WHAT IS EXPECTED: Starting at the first line of the material below, retype each line exactly until you reach the line with "- Genu valgum (Knock", which is also included; pictures stay out.

SOURCE MATERIAL:
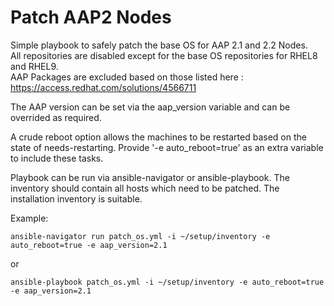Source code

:# Patch AAP2 Nodes

Simple playbook to safely patch the base OS for AAP 2.1 and 2.2 Nodes.  
All repositories are disabled except for the base OS repositories for RHEL8 and RHEL9.  
AAP Packages are excluded based on those listed here : https://access.redhat.com/solutions/4566711

The AAP version can be set via the aap_version variable and can be overrided as required. 

A crude reboot option allows the machines to be restarted based on the state of needs-restarting.
Provide '-e auto_reboot=true' as an extra variable to include these tasks.  

Playbook can be run via ansible-navigator or ansible-playbook.  The inventory should contain all hosts which need to be patched.
The installation inventory is suitable. 

Example: 
```
ansible-navigator run patch_os.yml -i ~/setup/inventory -e auto_reboot=true -e aap_version=2.1
```
or
```
ansible-playbook patch_os.yml -i ~/setup/inventory -e auto_reboot=true -e aap_version=2.1
```
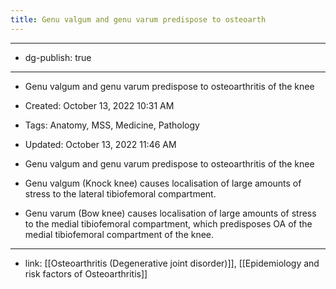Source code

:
 ```yaml
---
title: Genu valgum and genu varum predispose to osteoarth
---
```


- --

- dg-publish: true

- --

- Genu valgum and genu varum predispose to osteoarthritis of the knee

- Created: October 13, 2022 10:31 AM

- Tags: Anatomy, MSS, Medicine, Pathology

- Updated: October 13, 2022 11:46 AM

- Genu valgum and genu varum predispose to osteoarthritis of the knee

- Genu valgum (Knock knee) causes localisation of large amounts of stress to the lateral tibiofemoral compartment.

- Genu varum (Bow knee) causes localisation of large amounts of stress to the medial tibiofemoral compartment, which predisposes OA of the medial tibiofemoral compartment of the knee.

- --

- link: [[Osteoarthritis (Degenerative joint disorder)]], [[Epidemiology and risk factors of Osteoarthritis]]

FINISHED TASK:
Source code

:# Patch AAP2 Nodes

Simple playbook to safely patch the base OS for AAP 2.1 and 2.2 Nodes.  
All repositories are disabled except for the base OS repositories for RHEL8 and RHEL9.  
AAP Packages are excluded based on those listed here : https://access.redhat.com/solutions/4566711

The AAP version can be set via the aap_version variable and can be overrided as required. 

A crude reboot option allows the machines to be restarted based on the state of needs-restarting.
Provide '-e auto_reboot=true' as an extra variable to include these tasks.  

Playbook can be run via ansible-navigator or ansible-playbook.  The inventory should contain all hosts which need to be patched.
The installation inventory is suitable. 

Example: 
```
ansible-navigator run patch_os.yml -i ~/setup/inventory -e auto_reboot=true -e aap_version=2.1
```
or
```
ansible-playbook patch_os.yml -i ~/setup/inventory -e auto_reboot=true -e aap_version=2.1
```
Source code

:
 ```yaml
---
title: Genu valgum and genu varum predispose to osteoarth
---
```


- --

- dg-publish: true

- --

- Genu valgum and genu varum predispose to osteoarthritis of the knee

- Created: October 13, 2022 10:31 AM

- Tags: Anatomy, MSS, Medicine, Pathology

- Updated: October 13, 2022 11:46 AM

- Genu valgum and genu varum predispose to osteoarthritis of the knee

- Genu valgum (Knock knee) causes localisation of large amounts of stress to the lateral tibiofemoral compartment.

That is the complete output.